Archive for September 26th, 2011

We live in a small area into Toronto called Bloor West Village. It is still considered part of the city, but it’s not down town! We are about a 10 minute drive to downtown, or 20 minute subway ride, or 30 minute bike ride…you get where I’m going with this — we are very much in the city of Toronto. But, for some reason, this little part of the city has remained a ‘little village’…it doesn’t feel like we’re in a major, international city.

We have a 1928 craftsman style brick home. It’s not large by North American standards, but it suites us perfectly. We absolutely LOVE this house. We don’t have a large lot, but it’s enough to have some nice landscaping, a back patio lounge and a wonderful little dining area. It’s a pie shaped lot, 59 feet (18 metres) across the front and 17 feet (5 metres) across the back. One would think a pie shaped lot would be difficult to landscape, but it does offer very interesting design opportunities. The 18 metre front sounded like a good idea at the time, but in hindsight, not so much! In Toronto, the side walk is our responsibility and shoveling it in the winter is NO FUN!
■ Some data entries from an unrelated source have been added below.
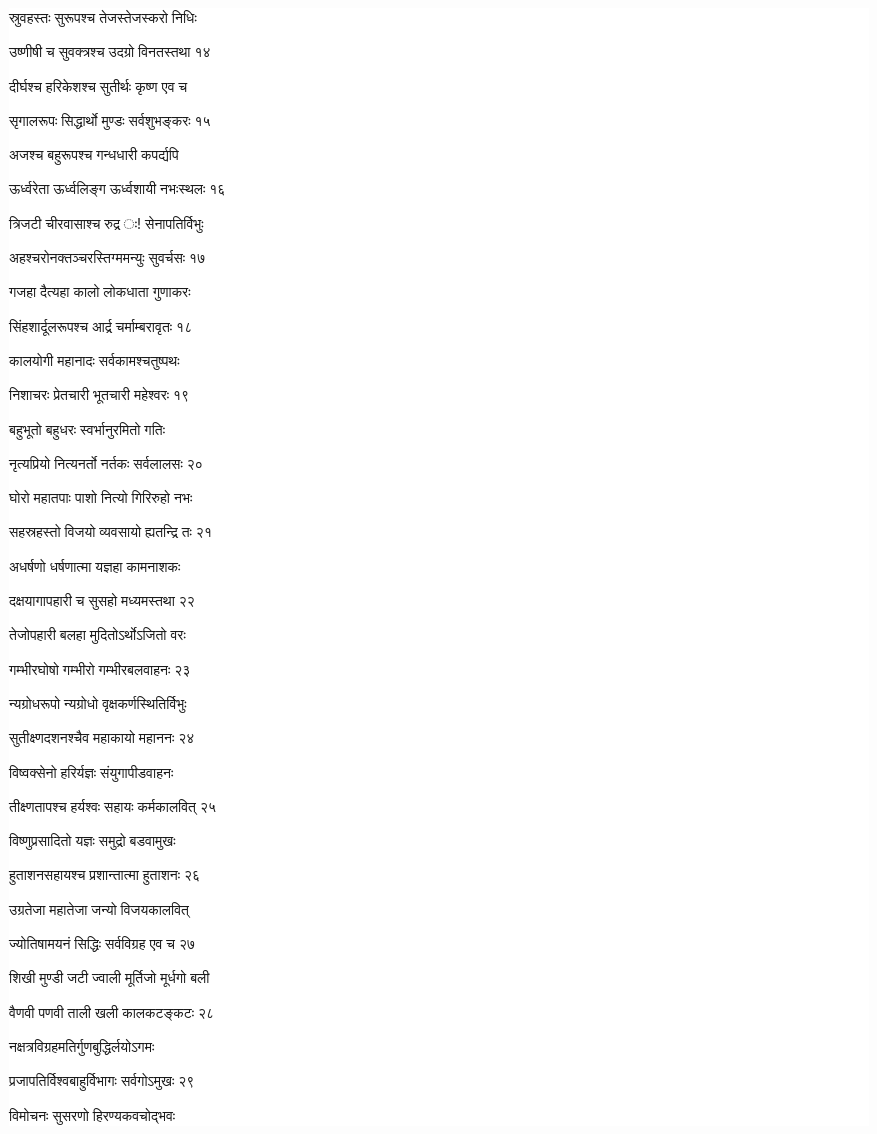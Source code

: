 स्रुवहस्तः सुरूपश्च तेजस्तेजस्करो निधिः

उष्णीषी च सुवक्त्रश्च उदग्रो विनतस्तथा १४

दीर्घश्च हरिकेशश्च सुतीर्थः कृष्ण एव च

सृगालरूपः सिद्धार्थो मुण्डः सर्वशुभङ्करः १५

अजश्च बहुरूपश्च गन्धधारी कपर्द्यपि

ऊर्ध्वरेता ऊर्ध्वलिङ्ग ऊर्ध्वशायी नभःस्थलः १६

त्रिजटी चीरवासाश्च रुद्र ः\! सेनापतिर्विभुः

अहश्चरोनक्तञ्चरस्तिग्ममन्युः सुवर्चसः १७

गजहा दैत्यहा कालो लोकधाता गुणाकरः

सिंहशार्दूलरूपश्च आर्द्र चर्माम्बरावृतः १८

कालयोगी महानादः सर्वकामश्चतुष्पथः

निशाचरः प्रेतचारी भूतचारी महेश्वरः १९

बहुभूतो बहुधरः स्वर्भानुरमितो गतिः

नृत्यप्रियो नित्यनर्तो नर्तकः सर्वलालसः २०

घोरो महातपाः पाशो नित्यो गिरिरुहो नभः

सहस्रहस्तो विजयो व्यवसायो ह्यतन्द्रि तः २१

अधर्षणो धर्षणात्मा यज्ञहा कामनाशकः

दक्षयागापहारी च सुसहो मध्यमस्तथा २२

तेजोपहारी बलहा मुदितोऽर्थोऽजितो वरः

गम्भीरघोषो गम्भीरो गम्भीरबलवाहनः २३

न्यग्रोधरूपो न्यग्रोधो वृक्षकर्णस्थितिर्विभुः

सुतीक्ष्णदशनश्चैव महाकायो महाननः २४

विष्वक्सेनो हरिर्यज्ञः संयुगापीडवाहनः

तीक्ष्णतापश्च हर्यश्वः सहायः कर्मकालवित् २५

विष्णुप्रसादितो यज्ञः समुद्रो बडवामुखः

हुताशनसहायश्च प्रशान्तात्मा हुताशनः २६

उग्रतेजा महातेजा जन्यो विजयकालवित्

ज्योतिषामयनं सिद्धिः सर्वविग्रह एव च २७

शिखी मुण्डी जटी ज्वाली मूर्तिजो मूर्धगो बली

वैणवी पणवी ताली खली कालकटङ्कटः २८

नक्षत्रविग्रहमतिर्गुणबुद्धिर्लयोऽगमः

प्रजापतिर्विश्वबाहुर्विभागः सर्वगोऽमुखः २९

विमोचनः सुसरणो हिरण्यकवचोद्भवः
The landscaping project started in my head about 10 years ago (when we bought the house). We had dreamed of a large natural stone hedge holding back the earth on the north side where we’ve enlarged the driveway (cars in the 1920’s were not as wide as they are now!); we dreamed that the grass was all gone (grass does not grow on shady lots!) and that large natural stone would accent the front like you see in so many magazines. English ivy (yes, I do love my English ivy) would fill the land where grass once was, and a gorgeous hedge of pink hydrangeas would cascade over a stone wall on the south side. And, that there would be a new path and steps built from the front porch to the sidewalk (since everyone cuts across the lawn anyway).

10 years ago it was a dream, but today, reality! We came up with the plan and the guys at SMS landscaping did a great job, bringing our vision to reality; they even made a few suggestions that we loved! And I wasn’t expecting to get lighting into the budget! Woohoo!

We bought a beautiful Japanese Cherry tree for the front (see little tree on the left side) but we’ve decided to wait until the spring to ‘fill in’ the remainder. For the back, we wanted some beautiful moss to fill the space between the new stone path to the shed, but holy cow, it’s darn expensive. So, this weekend at the cottage, we collected some lovely moss, and transplanted it in the backyard ourselves! Hard work, but I bet it saved us over $400! A small pot was $20 at the garden store. Crazy! I’m hoping the crazy raccoons didn’t uproot it all last night!
Here are some photos. I am so happy with the overall look!

The new path to the sidewalk

The back shed and the new path (with cottage moss) The dining area was there already

The cocktail Lounge Area (JT and I designed and built this two years ago). JT built the sectional (I made the cushions)

The back yard from the cocktail lounge area

The hors d’oeuvres I am featuring is Escargot en Choux – one of our HD’s we had at the cottage this past weekend. It is a rendition of escargot en brioche (escargot, garlic butter, parsley in a very tasty little brioche). I make the cheese choux pastries that I freeze and have available for appetizers as needed. The rest is so easy: about 1 tsp of unsalted butter, garlic, parsley, grated cheese (like Parmesan or Gruyere), salt and of course, 1 escargot per choux. Rince the escargot, set aside to dry. Mash the butter with all of the ingredients, but the escargot, and divide evenly to the choux. Stuff one escargot and some butter mash into each choux, bake for 10 minutes around 325°F and enjoy!

It’s hard to believe they are disgusting little garden snails. But damn tasty!

Escargot en Choux

Our view this morning; some leaves have already begun changing colour!